Problem description. What the response needs is every record, repeated verbatim, and no images.

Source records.
════════

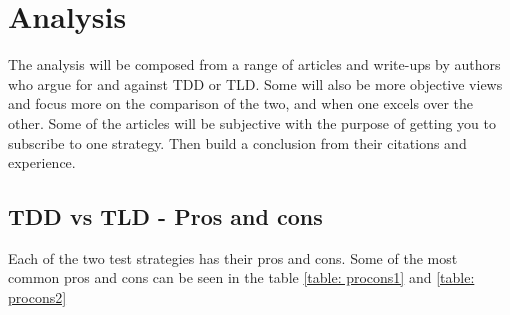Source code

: \section{Analysis}
\label{section:analysis}
The analysis will be composed from a range of articles and write-ups by authors who argue for and against TDD or TLD. 
Some will also be more objective views and focus more on the comparison of the two, and when one excels over the other. 
Some of the articles will be subjective with the purpose of getting you to subscribe to one strategy. 
Then build a conclusion from their citations and experience.   





\subsection{TDD vs TLD - Pros and cons} 

Each of the two test strategies has their pros and cons. Some of the most common pros and cons can be seen 
in the table
\ref{table: procons1} and  \ref{table: procons2}
\begin{center}

\end{center}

════════

Written answer.
Source code

: \section{Analysis}
\label{section:analysis}
The analysis will be composed from a range of articles and write-ups by authors who argue for and against TDD or TLD. 
Some will also be more objective views and focus more on the comparison of the two, and when one excels over the other. 
Some of the articles will be subjective with the purpose of getting you to subscribe to one strategy. 
Then build a conclusion from their citations and experience.   





\subsection{TDD vs TLD - Pros and cons} 

Each of the two test strategies has their pros and cons. Some of the most common pros and cons can be seen 
in the table
\ref{table: procons1} and  \ref{table: procons2}
\begin{center}

\end{center}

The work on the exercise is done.